(Beginning of Exercise input)

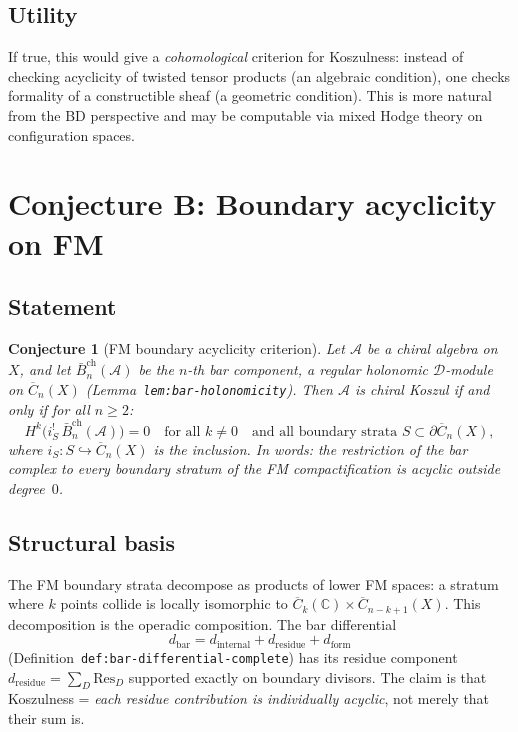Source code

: \documentclass[11pt]{article}
\newcommand{\cA}{\mathcal{A}}
\newcommand{\cD}{\mathcal{D}}
\newcommand{\bC}{\mathbb{C}}
\newcommand{\barB}{\bar{B}}
\theoremstyle{plain}
\newtheorem{conjecture}{Conjecture}[section]
\theoremstyle{definition}
\theoremstyle{remark}
\begin{document}
\subsection{Utility}

If true, this would give a \emph{cohomological} criterion for
Koszulness: instead of checking acyclicity of twisted tensor
products (an algebraic condition), one checks formality of a
constructible sheaf (a geometric condition).  This is more natural
from the BD perspective and may be computable via mixed Hodge theory
on configuration spaces.


\section{Conjecture B: Boundary acyclicity on FM}
\label{sec:fm-boundary}

\subsection{Statement}

\begin{conjecture}[FM boundary acyclicity criterion]
\label{conj:fm-boundary}
Let $\cA$ be a chiral algebra on $X$, and let
$\barB_n^{\mathrm{ch}}(\cA)$ be the $n$-th bar component, a
regular holonomic $\cD$-module on $\overline{C}_n(X)$
(Lemma~\texttt{lem:bar-holonomicity}).  Then $\cA$ is chiral
Koszul if and only if for all $n \geq 2$:
\[
H^k\bigl(i_S^!\, \barB_n^{\mathrm{ch}}(\cA)\bigr) = 0
\quad\text{for all } k \neq 0
\quad\text{and all boundary strata } S \subset \partial\overline{C}_n(X),
\]
where $i_S \colon S \hookrightarrow \overline{C}_n(X)$ is the
inclusion.  In words: the restriction of the bar complex to every
boundary stratum of the FM compactification is acyclic outside
degree~$0$.
\end{conjecture}

\subsection{Structural basis}

The FM boundary strata decompose as products of lower FM spaces:
a stratum where $k$ points collide is locally isomorphic to
$\overline{C}_k(\bC) \times \overline{C}_{n-k+1}(X)$.  This
decomposition is the operadic composition.  The bar differential
\[
d_{\mathrm{bar}} = d_{\mathrm{internal}} + d_{\mathrm{residue}}
  + d_{\mathrm{form}}
\]
(Definition~\texttt{def:bar-differential-complete}) has its
residue component $d_{\mathrm{residue}} = \sum_D \mathrm{Res}_D$
supported exactly on boundary divisors.  The claim is that
Koszulness = \emph{each residue contribution is individually
acyclic}, not merely that their sum is.
\end{document}

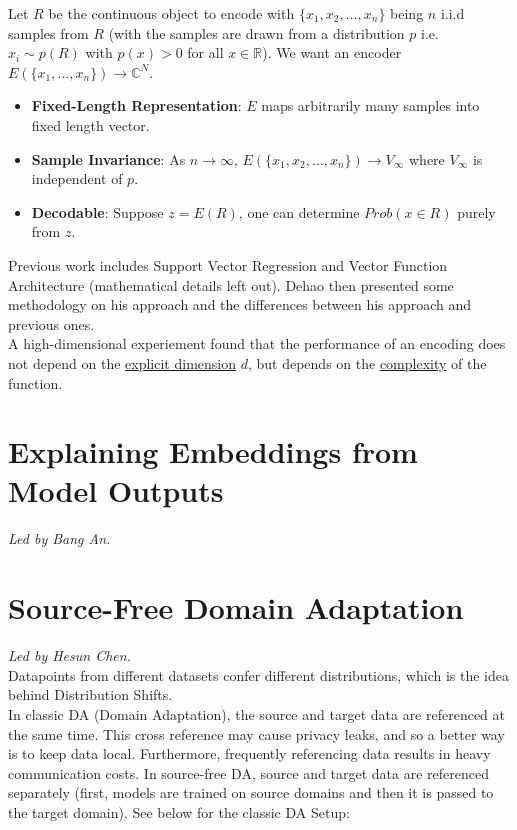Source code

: \documentclass[12pt]{amsart}
\begin{document}
Let $R$ be the continuous object to encode with $\{x_1, x_2, \dots, x_n\}$ being $n$ i.i.d samples from $R$ (with the samples are drawn from a distribution $p$ i.e. $x_i \sim p(R)$ with $p(x) > 0$ for all $x \in \mathbb{R}$). We want an encoder $E(\{x_1, \dots, x_n\}) \rightarrow \mathbb{C}^N.$

\begin{itemize}
    \item \textbf{Fixed-Length Representation}: $E$ maps arbitrarily many samples into fixed length vector.
    \item \textbf{Sample Invariance}: As $n \rightarrow \infty$, $E(\{x_1, x_2, \dots, x_n\}) \rightarrow V_\infty$ where $V_\infty$ is independent of $p$.
    \item \textbf{Decodable}: Suppose $z=E(R)$, one can determine $Prob(x \in R)$ purely from $z$.
\end{itemize}

Previous work includes Support Vector Regression and Vector Function Architecture (mathematical details left out). Dehao then presented some methodology on his approach and the differences between his approach and previous ones. \\

A high-dimensional experiement found that the performance of an encoding does not depend on the \underline{explicit dimension} $d$, but depends on the \underline{complexity} of the function.

\section{Explaining Embeddings from Model Outputs}

\textit{Led by Bang An.} \\

\newpage


\section{Source-Free Domain Adaptation}

\textit{Led by Hesun Chen.} \\

Datapoints from different datasets confer different distributions, which is the idea behind Distribution Shifts. \\

In classic DA (Domain Adaptation), the source and target data are referenced at the same time. This cross reference may cause privacy leaks, and so a better way is to keep data local. Furthermore, frequently referencing data results in heavy communication costs. In source-free DA, source and target data are referenced separately (first, models are trained on source domains and then it is passed to the target domain). See below for the classic DA Setup:
\end{document}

(End of Exercise input)

## Work instructions
For this exercise, transcribe the data exactly but without its pictures.

## Final answer
Source code

: \documentclass[11pt]{article}
\newcommand{\cA}{\mathcal{A}}
\newcommand{\cD}{\mathcal{D}}
\newcommand{\bC}{\mathbb{C}}
\newcommand{\barB}{\bar{B}}
\theoremstyle{plain}
\newtheorem{conjecture}{Conjecture}[section]
\theoremstyle{definition}
\theoremstyle{remark}
\begin{document}
\subsection{Utility}

If true, this would give a \emph{cohomological} criterion for
Koszulness: instead of checking acyclicity of twisted tensor
products (an algebraic condition), one checks formality of a
constructible sheaf (a geometric condition).  This is more natural
from the BD perspective and may be computable via mixed Hodge theory
on configuration spaces.


\section{Conjecture B: Boundary acyclicity on FM}
\label{sec:fm-boundary}

\subsection{Statement}

\begin{conjecture}[FM boundary acyclicity criterion]
\label{conj:fm-boundary}
Let $\cA$ be a chiral algebra on $X$, and let
$\barB_n^{\mathrm{ch}}(\cA)$ be the $n$-th bar component, a
regular holonomic $\cD$-module on $\overline{C}_n(X)$
(Lemma~\texttt{lem:bar-holonomicity}).  Then $\cA$ is chiral
Koszul if and only if for all $n \geq 2$:
\[
H^k\bigl(i_S^!\, \barB_n^{\mathrm{ch}}(\cA)\bigr) = 0
\quad\text{for all } k \neq 0
\quad\text{and all boundary strata } S \subset \partial\overline{C}_n(X),
\]
where $i_S \colon S \hookrightarrow \overline{C}_n(X)$ is the
inclusion.  In words: the restriction of the bar complex to every
boundary stratum of the FM compactification is acyclic outside
degree~$0$.
\end{conjecture}

\subsection{Structural basis}

The FM boundary strata decompose as products of lower FM spaces:
a stratum where $k$ points collide is locally isomorphic to
$\overline{C}_k(\bC) \times \overline{C}_{n-k+1}(X)$.  This
decomposition is the operadic composition.  The bar differential
\[
d_{\mathrm{bar}} = d_{\mathrm{internal}} + d_{\mathrm{residue}}
  + d_{\mathrm{form}}
\]
(Definition~\texttt{def:bar-differential-complete}) has its
residue component $d_{\mathrm{residue}} = \sum_D \mathrm{Res}_D$
supported exactly on boundary divisors.  The claim is that
Koszulness = \emph{each residue contribution is individually
acyclic}, not merely that their sum is.
\end{document}

Source code

: \documentclass[12pt]{amsart}
\begin{document}
Let $R$ be the continuous object to encode with $\{x_1, x_2, \dots, x_n\}$ being $n$ i.i.d samples from $R$ (with the samples are drawn from a distribution $p$ i.e. $x_i \sim p(R)$ with $p(x) > 0$ for all $x \in \mathbb{R}$). We want an encoder $E(\{x_1, \dots, x_n\}) \rightarrow \mathbb{C}^N.$

\begin{itemize}
    \item \textbf{Fixed-Length Representation}: $E$ maps arbitrarily many samples into fixed length vector.
    \item \textbf{Sample Invariance}: As $n \rightarrow \infty$, $E(\{x_1, x_2, \dots, x_n\}) \rightarrow V_\infty$ where $V_\infty$ is independent of $p$.
    \item \textbf{Decodable}: Suppose $z=E(R)$, one can determine $Prob(x \in R)$ purely from $z$.
\end{itemize}

Previous work includes Support Vector Regression and Vector Function Architecture (mathematical details left out). Dehao then presented some methodology on his approach and the differences between his approach and previous ones. \\

A high-dimensional experiement found that the performance of an encoding does not depend on the \underline{explicit dimension} $d$, but depends on the \underline{complexity} of the function.

\section{Explaining Embeddings from Model Outputs}

\textit{Led by Bang An.} \\

\newpage


\section{Source-Free Domain Adaptation}

\textit{Led by Hesun Chen.} \\

Datapoints from different datasets confer different distributions, which is the idea behind Distribution Shifts. \\

In classic DA (Domain Adaptation), the source and target data are referenced at the same time. This cross reference may cause privacy leaks, and so a better way is to keep data local. Furthermore, frequently referencing data results in heavy communication costs. In source-free DA, source and target data are referenced separately (first, models are trained on source domains and then it is passed to the target domain). See below for the classic DA Setup:
\end{document}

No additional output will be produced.